-- Task brief --
The output is the line holding "面向企业Web应用的Java框架" and all lines after it to the end of the records below; restate them unchanged and add nothing.

§ §

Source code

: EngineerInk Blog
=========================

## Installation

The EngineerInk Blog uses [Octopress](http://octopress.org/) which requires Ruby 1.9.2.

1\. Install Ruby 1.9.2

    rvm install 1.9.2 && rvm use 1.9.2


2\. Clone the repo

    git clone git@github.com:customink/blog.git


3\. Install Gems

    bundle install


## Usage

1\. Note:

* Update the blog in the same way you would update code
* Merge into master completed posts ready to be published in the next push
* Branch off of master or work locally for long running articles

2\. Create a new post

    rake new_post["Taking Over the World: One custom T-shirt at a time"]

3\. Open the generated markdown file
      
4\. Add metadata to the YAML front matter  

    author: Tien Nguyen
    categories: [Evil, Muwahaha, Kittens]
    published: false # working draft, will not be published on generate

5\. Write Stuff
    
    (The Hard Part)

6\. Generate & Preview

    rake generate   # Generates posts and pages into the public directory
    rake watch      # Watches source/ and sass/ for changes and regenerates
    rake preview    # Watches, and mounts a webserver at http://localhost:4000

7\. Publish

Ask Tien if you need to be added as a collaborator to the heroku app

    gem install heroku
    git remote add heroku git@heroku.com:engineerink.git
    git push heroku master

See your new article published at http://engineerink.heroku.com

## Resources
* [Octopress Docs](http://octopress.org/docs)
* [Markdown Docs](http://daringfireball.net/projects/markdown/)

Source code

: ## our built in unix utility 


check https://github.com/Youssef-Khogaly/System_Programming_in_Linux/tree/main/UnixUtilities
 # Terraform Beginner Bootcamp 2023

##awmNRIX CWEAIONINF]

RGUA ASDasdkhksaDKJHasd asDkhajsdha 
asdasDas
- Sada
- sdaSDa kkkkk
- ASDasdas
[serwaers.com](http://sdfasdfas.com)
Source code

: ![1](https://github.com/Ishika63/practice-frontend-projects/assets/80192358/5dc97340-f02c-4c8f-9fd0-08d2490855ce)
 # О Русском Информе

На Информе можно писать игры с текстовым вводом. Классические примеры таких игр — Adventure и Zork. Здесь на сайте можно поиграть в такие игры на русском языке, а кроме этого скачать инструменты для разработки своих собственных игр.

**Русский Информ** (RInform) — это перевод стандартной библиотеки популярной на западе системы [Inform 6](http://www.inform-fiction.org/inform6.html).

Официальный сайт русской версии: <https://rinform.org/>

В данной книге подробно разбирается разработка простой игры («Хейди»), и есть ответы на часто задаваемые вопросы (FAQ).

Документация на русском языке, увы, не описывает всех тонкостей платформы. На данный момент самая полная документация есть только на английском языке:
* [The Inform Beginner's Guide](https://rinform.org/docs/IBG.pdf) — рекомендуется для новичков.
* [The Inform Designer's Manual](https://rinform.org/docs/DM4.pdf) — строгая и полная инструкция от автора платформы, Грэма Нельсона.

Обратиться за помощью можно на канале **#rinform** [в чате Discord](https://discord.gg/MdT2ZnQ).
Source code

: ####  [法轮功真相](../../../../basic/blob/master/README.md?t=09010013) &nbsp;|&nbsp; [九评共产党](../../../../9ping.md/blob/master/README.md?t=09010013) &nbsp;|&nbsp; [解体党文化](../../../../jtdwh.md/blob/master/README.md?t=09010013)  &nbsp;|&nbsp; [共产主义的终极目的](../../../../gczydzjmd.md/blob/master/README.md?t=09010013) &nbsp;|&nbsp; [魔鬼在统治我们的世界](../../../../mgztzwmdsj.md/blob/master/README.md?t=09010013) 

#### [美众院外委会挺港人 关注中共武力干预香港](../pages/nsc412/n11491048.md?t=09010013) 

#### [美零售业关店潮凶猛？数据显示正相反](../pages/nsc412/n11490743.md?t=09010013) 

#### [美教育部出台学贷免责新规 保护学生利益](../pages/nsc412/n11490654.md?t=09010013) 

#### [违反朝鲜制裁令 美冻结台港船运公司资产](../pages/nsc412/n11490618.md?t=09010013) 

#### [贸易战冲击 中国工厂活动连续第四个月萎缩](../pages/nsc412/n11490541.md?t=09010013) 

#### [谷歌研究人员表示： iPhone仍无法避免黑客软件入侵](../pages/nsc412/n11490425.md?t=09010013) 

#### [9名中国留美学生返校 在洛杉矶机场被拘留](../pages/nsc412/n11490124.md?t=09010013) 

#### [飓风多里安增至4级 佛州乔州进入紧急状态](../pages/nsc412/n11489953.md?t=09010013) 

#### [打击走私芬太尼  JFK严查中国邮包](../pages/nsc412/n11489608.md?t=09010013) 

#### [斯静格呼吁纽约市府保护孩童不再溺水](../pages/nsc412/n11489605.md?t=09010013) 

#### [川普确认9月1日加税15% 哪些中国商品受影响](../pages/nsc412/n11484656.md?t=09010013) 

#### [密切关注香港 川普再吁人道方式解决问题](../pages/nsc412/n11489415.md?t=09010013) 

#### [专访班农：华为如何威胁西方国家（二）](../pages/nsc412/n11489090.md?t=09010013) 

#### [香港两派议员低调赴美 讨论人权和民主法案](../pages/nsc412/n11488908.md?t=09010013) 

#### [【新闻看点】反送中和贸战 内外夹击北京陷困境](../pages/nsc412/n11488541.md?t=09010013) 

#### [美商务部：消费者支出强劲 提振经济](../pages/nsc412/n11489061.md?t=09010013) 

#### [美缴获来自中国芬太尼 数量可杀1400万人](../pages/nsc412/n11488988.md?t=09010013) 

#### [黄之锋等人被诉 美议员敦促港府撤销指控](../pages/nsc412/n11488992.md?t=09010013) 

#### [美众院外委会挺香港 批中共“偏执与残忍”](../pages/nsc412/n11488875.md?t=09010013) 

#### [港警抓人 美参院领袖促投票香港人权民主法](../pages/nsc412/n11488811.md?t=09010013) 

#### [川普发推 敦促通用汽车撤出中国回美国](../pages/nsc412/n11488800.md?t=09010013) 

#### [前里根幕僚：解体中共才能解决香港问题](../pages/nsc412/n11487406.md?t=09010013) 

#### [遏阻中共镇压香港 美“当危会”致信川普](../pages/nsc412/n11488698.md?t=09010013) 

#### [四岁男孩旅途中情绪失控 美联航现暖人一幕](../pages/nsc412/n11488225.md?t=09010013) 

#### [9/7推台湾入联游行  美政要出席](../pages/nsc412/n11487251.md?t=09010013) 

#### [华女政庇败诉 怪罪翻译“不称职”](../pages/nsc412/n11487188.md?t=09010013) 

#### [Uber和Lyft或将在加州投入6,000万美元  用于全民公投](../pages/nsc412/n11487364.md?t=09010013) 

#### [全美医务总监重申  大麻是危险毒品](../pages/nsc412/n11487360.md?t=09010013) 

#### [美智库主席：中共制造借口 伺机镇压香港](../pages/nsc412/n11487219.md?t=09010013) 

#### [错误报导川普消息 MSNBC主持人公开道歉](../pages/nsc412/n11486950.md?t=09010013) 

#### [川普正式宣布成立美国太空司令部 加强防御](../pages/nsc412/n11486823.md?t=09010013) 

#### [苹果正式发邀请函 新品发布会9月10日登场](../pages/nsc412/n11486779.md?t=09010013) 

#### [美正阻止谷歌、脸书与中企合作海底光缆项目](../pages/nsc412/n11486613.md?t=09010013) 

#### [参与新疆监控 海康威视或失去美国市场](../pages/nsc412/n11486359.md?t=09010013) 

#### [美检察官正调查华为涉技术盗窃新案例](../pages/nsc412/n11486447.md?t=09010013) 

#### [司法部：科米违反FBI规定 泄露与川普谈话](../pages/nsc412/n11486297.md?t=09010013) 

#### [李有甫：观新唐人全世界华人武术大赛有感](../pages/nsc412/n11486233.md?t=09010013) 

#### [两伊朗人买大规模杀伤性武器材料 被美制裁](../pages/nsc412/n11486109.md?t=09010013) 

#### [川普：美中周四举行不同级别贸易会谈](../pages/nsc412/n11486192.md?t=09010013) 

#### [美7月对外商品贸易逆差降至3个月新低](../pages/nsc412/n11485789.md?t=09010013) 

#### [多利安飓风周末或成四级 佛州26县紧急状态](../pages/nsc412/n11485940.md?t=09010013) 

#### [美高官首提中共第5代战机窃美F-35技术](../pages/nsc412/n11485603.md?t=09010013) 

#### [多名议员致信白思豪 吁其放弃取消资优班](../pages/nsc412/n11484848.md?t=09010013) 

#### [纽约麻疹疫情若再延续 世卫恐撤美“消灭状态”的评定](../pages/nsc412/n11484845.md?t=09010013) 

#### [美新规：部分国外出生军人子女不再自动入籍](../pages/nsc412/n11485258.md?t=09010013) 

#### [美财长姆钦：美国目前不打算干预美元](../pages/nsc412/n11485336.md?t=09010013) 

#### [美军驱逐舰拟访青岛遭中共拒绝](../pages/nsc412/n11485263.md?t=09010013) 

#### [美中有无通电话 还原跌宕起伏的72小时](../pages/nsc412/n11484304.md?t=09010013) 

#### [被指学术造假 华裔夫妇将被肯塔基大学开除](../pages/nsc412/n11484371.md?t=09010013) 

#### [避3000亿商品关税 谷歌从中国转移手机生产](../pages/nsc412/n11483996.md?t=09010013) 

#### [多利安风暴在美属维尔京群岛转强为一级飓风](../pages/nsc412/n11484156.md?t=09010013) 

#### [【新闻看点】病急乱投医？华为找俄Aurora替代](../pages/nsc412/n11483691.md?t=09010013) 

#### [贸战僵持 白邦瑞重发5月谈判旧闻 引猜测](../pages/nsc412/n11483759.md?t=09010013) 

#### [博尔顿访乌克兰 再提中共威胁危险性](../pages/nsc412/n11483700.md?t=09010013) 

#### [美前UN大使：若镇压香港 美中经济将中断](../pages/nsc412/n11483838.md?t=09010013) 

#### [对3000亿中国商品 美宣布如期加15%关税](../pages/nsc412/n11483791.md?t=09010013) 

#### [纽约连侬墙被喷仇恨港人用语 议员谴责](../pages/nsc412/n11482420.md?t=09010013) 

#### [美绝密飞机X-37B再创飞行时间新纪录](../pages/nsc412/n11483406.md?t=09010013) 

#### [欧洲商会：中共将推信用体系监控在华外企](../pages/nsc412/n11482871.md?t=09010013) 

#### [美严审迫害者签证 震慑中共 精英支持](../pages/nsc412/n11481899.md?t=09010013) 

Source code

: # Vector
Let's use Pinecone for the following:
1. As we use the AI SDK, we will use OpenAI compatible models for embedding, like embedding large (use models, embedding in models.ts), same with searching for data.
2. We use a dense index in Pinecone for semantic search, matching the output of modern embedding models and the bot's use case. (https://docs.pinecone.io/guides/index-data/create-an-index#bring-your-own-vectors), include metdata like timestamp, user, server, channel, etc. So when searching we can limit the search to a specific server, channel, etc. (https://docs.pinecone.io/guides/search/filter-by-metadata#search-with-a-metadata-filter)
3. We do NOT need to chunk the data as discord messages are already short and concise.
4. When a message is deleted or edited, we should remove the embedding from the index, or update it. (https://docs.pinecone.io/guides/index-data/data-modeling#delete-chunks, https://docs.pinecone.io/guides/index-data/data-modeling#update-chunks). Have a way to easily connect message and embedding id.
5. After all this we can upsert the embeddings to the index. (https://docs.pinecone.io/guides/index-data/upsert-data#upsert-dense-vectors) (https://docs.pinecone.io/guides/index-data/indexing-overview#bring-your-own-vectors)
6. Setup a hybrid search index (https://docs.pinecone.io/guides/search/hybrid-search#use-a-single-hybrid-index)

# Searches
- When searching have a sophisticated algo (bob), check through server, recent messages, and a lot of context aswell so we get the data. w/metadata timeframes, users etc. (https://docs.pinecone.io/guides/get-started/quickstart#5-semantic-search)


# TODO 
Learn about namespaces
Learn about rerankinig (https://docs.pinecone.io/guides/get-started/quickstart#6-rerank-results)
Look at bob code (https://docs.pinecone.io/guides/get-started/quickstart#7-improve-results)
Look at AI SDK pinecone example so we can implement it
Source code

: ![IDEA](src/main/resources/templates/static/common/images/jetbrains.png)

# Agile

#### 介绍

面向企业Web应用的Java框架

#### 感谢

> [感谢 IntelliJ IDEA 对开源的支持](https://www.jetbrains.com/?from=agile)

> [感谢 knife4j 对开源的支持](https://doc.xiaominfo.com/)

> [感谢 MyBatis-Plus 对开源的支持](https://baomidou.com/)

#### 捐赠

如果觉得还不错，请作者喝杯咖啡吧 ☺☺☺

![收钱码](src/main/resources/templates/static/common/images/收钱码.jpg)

§ §

-- Exercise result --
面向企业Web应用的Java框架

#### 感谢

> [感谢 IntelliJ IDEA 对开源的支持](https://www.jetbrains.com/?from=agile)

> [感谢 knife4j 对开源的支持](https://doc.xiaominfo.com/)

> [感谢 MyBatis-Plus 对开源的支持](https://baomidou.com/)

#### 捐赠

如果觉得还不错，请作者喝杯咖啡吧 ☺☺☺

![收钱码](src/main/resources/templates/static/common/images/收钱码.jpg)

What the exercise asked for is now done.